In the drilling industry, seals are used in various applications including rotating blowout preventers, swab cups, pipe and Kelly wipers, sucker rod guides, tubing protectors, stuffing box rubbers, stripper rubbers for coiled tubing applications, snubbing stripper rubbers, and stripper rubbers for rotating control heads or diverter/preventers. Stripper rubbers, for example, are utilized in rotating control heads to seal around the rough and irregular outside diameter of a drillstring of a drilling rig.
Stripper rubbers are currently made so that the inside diameter of the stripper rubber is considerably smaller (usually about one inch) than the smallest outside diameter of any component of a drillstring. As the components move longitudinally through the interior of the stripper rubber, a seal is continuously affected.
Stripper rubbers affect self-actuating fluid-tight seals in that, as pressure builds in the annulus of a well, and in the bowl of the rotating control head, the vector forces of that pressure bear against the outside surface or profile of the stripper rubber and compress the stripper rubber against the outside surface of the drillstring, thus complementing resilient stretch fit forces already present in the stripper rubber. The result is an active mechanical seal that increases sealability as well bore pressure increases.
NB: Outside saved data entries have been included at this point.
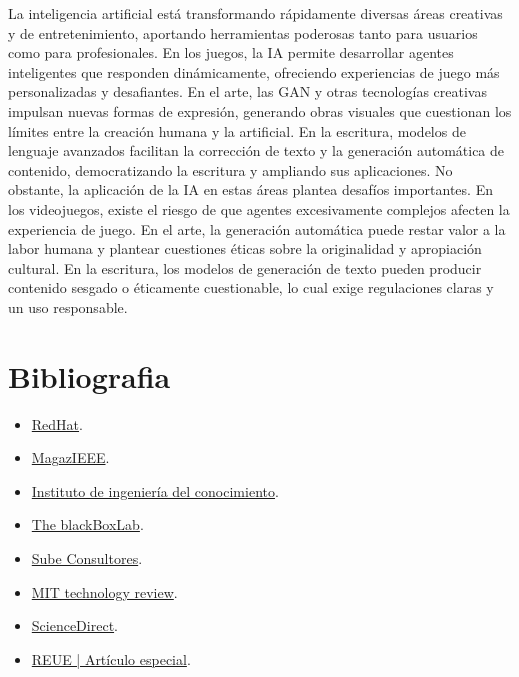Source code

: \documentclass[12pt]{article}
\begin{document}
La inteligencia artificial está transformando rápidamente diversas áreas creativas y de entretenimiento, 
aportando herramientas poderosas tanto para usuarios como para profesionales. En los juegos, la IA permite desarrollar agentes 
inteligentes que responden dinámicamente, ofreciendo experiencias de juego más personalizadas y desafiantes. En el arte, las GAN y
otras tecnologías creativas impulsan nuevas formas de expresión, generando obras visuales que cuestionan los límites entre la creación humana
y la artificial. En la escritura, modelos de lenguaje avanzados facilitan la corrección de texto y la generación automática de contenido, 
democratizando la escritura y ampliando sus aplicaciones.
No obstante, la aplicación de la IA en estas áreas plantea desafíos importantes. En los videojuegos, existe el riesgo de que agentes 
excesivamente complejos afecten la experiencia de juego. En el arte, la generación automática puede restar valor a la labor humana y 
plantear cuestiones éticas sobre la originalidad y apropiación cultural. En la escritura, los modelos de generación de texto pueden 
producir contenido sesgado o éticamente cuestionable, lo cual exige regulaciones claras y un uso responsable.

\clearpage

\section{Bibliografia}
\begin{itemize}
    \item \href{https://www.redhat.com/es/topics/hyperconverged-infrastructure/what-is-software-defined-networking}{RedHat}.
    \item \href{https://r9.ieee.org/ecuador-magaz/rendimiento-y-modelamiento-de-sistemas-de-comunicacion-inalambrica-5g%E2%80%8B/}{MagazIEEE}.
    \item \href{https://www.iic.uam.es/innovacion/alphazero-y-el-go/}{Instituto de ingeniería del conocimiento}.
    \item \href{https://theblackboxlab.com/2024/02/23/deepmind/}{The blackBoxLab}.
    \item \href{https://www.linkedin.com/pulse/creatividad-artificial-est%C3%A1-la-ia-redefiniendo-el-concepto-e0djc/}{Sube Consultores}.
    \item \href{https://www.technologyreview.es/s/16532/que-es-la-inteligencia-artificial}{MIT technology review}.
    \item \href{https://www.sciencedirect.com/science/article/pii/S1136103423000114}{ScienceDirect}.
    \item \href{chrome-extension://efaidnbmnnnibpcajpcglclefindmkaj/https://www.reue.org/wp-content/uploads/2024/07/184-195.pdf}{REUE | Artículo especial}.


\end{itemize}
\end{document}
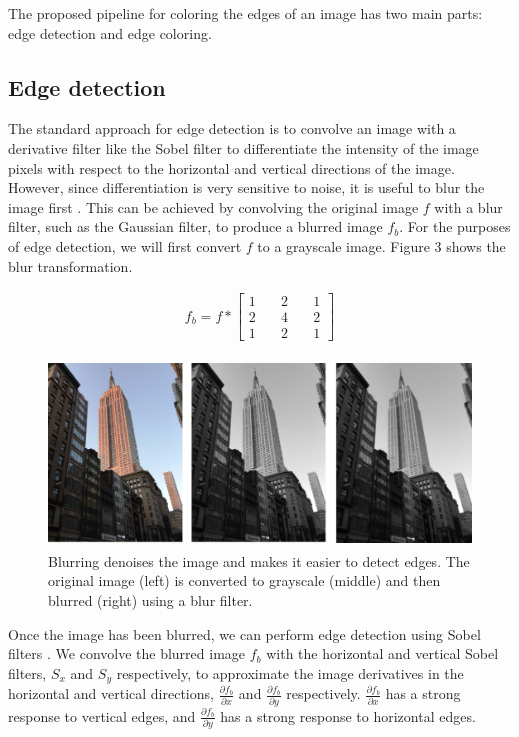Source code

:\documentclass[runningheads]{llncs}
\begin{document}
The proposed pipeline for coloring the edges of an image has two main parts: edge detection and edge coloring.

\subsection{Edge detection}

The standard approach for edge detection is to convolve an image with a derivative filter like the Sobel filter to differentiate the intensity of the image pixels with respect to the horizontal and vertical directions of the image. However, since differentiation is very sensitive to noise, it is useful to blur the image first \cite{filtering_lecture}. This can be achieved by convolving the original image $f$ with a blur filter, such as the Gaussian filter, to produce a blurred image $f_b$. For the purposes of edge detection, we will first convert $f$ to a grayscale image. Figure 3 shows the blur transformation.

\begin{align}
f_b = f * \begin{bmatrix} 
1 & \quad 2 & \quad 1 \\ 
2 & \quad 4 & \quad 2 \\ 
1 & \quad 2 & \quad 1  
\end{bmatrix}
\end{align}

\begin{figure}
\centering
\includegraphics[height=5cm]{images/blur.png}
\caption{Blurring denoises the image and makes it easier to detect edges. The original image (left) is converted to grayscale (middle) and then blurred (right) using a blur filter.}
\label{fig:example}
\end{figure}

Once the image has been blurred, we can perform edge detection using Sobel filters \cite{sobel}. We convolve the blurred image $f_b$ with the horizontal and vertical Sobel filters, $S_x$ and $S_y$ respectively, to approximate the image derivatives in the horizontal and vertical directions, $\frac{\partial f_b}{\partial x}$ and $\frac{\partial f_b}{\partial y}$ respectively. $\frac{\partial f_b}{\partial x}$ has a strong response to vertical edges, and $\frac{\partial f_b}{\partial y}$ has a strong response to horizontal edges.
\end{document}

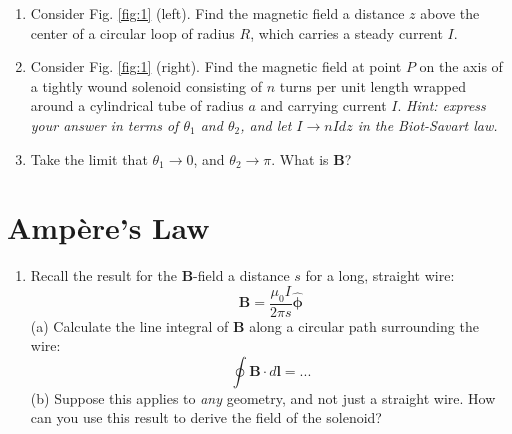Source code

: \documentclass[10pt]{article}
\begin{document}
\begin{enumerate}
\item Consider Fig. \ref{fig:1} (left). Find the magnetic field a distance $z$ above the center of a circular loop of radius $R$, which carries a steady current $I$. \\ \vspace{5cm}
\item Consider Fig. \ref{fig:1} (right).  Find the magnetic field at point $P$ on the axis of a tightly wound solenoid consisting of $n$ turns per unit length wrapped around a cylindrical tube of radius $a$ and carrying current $I$.  \textit{Hint: express your answer in terms of $\theta_1$ and $\theta_2$, and let $I \to nIdz$ in the Biot-Savart law.} \\ \vspace{5cm}
\item Take the limit that $\theta_1 \to 0$, and $\theta_2 \to \pi$.  What is $\mathbf{B}$?  \\ \vspace{2cm}
\end{enumerate}

\section{Amp\`{e}re's Law}

\begin{enumerate}
\item Recall the result for the $\mathbf{B}$-field a distance $s$ for a long, straight wire:
\begin{equation}
\mathbf{B} = \frac{\mu_0 I}{2\pi s}\hat{\boldsymbol{\phi}}
\end{equation}
(a) Calculate the line integral of $\mathbf{B}$ along a circular path surrounding the wire:
\begin{equation}
\oint \mathbf{B} \cdot d\mathbf{l} = ...
\end{equation}
(b) Suppose this applies to \textit{any} geometry, and not just a straight wire.  How can you use this result to derive the field of the solenoid?
\end{enumerate}
\end{document}
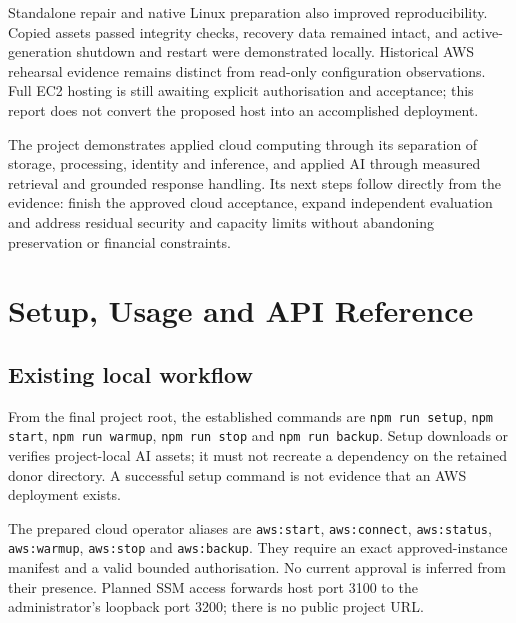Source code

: \documentclass[11pt,a4paper,oneside]{report}
\renewcommand{\arraystretch}{1.18}
\begin{document}
Standalone repair and native Linux preparation also improved reproducibility. Copied assets passed integrity checks, recovery data remained intact, and active-generation shutdown and restart were demonstrated locally. Historical AWS rehearsal evidence remains distinct from read-only configuration observations. Full EC2 hosting is still awaiting explicit authorisation and acceptance; this report does not convert the proposed host into an accomplished deployment.

The project demonstrates applied cloud computing through its separation of storage, processing, identity and inference, and applied AI through measured retrieval and grounded response handling. Its next steps follow directly from the evidence: finish the approved cloud acceptance, expand independent evaluation and address residual security and capacity limits without abandoning preservation or financial constraints.
\FloatBarrier


\appendix\small{}\renewcommand{\arraystretch}{1.06}\setlength{\LTpre}{4pt}\setlength{\LTpost}{6pt}%
\chapter{Setup, Usage and API Reference}
\label{app:usage}
\section{Existing local workflow}
From the final project root, the established commands are \texttt{npm run setup}, \texttt{npm start}, \texttt{npm run warmup}, \texttt{npm run stop} and \texttt{npm run backup}. Setup downloads or verifies project-local AI assets; it must not recreate a dependency on the retained donor directory. A successful setup command is not evidence that an AWS deployment exists.

The prepared cloud operator aliases are \texttt{aws:start}, \texttt{aws:connect}, \texttt{aws:status}, \texttt{aws:warmup}, \texttt{aws:stop} and \texttt{aws:backup}. They require an exact approved-instance manifest and a valid bounded authorisation. No current approval is inferred from their presence. Planned SSM access forwards host port 3100 to the administrator's loopback port 3200; there is no public project URL.
\end{document}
Well pressure forces often distort the elastic profile of a stripper rubber, deforming the shape from that of a cone to that of a donut. Lowering an oil tool through the stripper rubber often causes the deformed, rolled up, rubber to temporarily uncurl, but the rubber soon returns to the deformed donut shape once it is re-pressurized. Wear and tear on the stripper rubber occurs, therefore, not only from frictional forces between the rubber and a longitudinally moving oil tool, but from the mechanical forces acting on the rubber as it rolls up and unrolls during drilling operations.
Stripper rubbers seal around rough and irregular surfaces of varying diameters such as those found around a drill pipe, tool joints, and a Kelly, and are operated under well drilling conditions where strength and resistance to wear are very important attributes. When using a stripper rubber in a rotating control head, the longitudinal location of the rotating control head is fixed due to the mounting of a stripper rubber onto a bearing assembly that allows the stripper rubber to rotate with the Kelly or drillstring but which restrains the stripper rubber from longitudinal, axial, movement. Relative longitudinal movement of the drillstring, including the end to end coupling areas of larger diameter joints and the larger diameter of tools that bear against a stripper rubber, cause wear of the interior surface of a stripper rubber.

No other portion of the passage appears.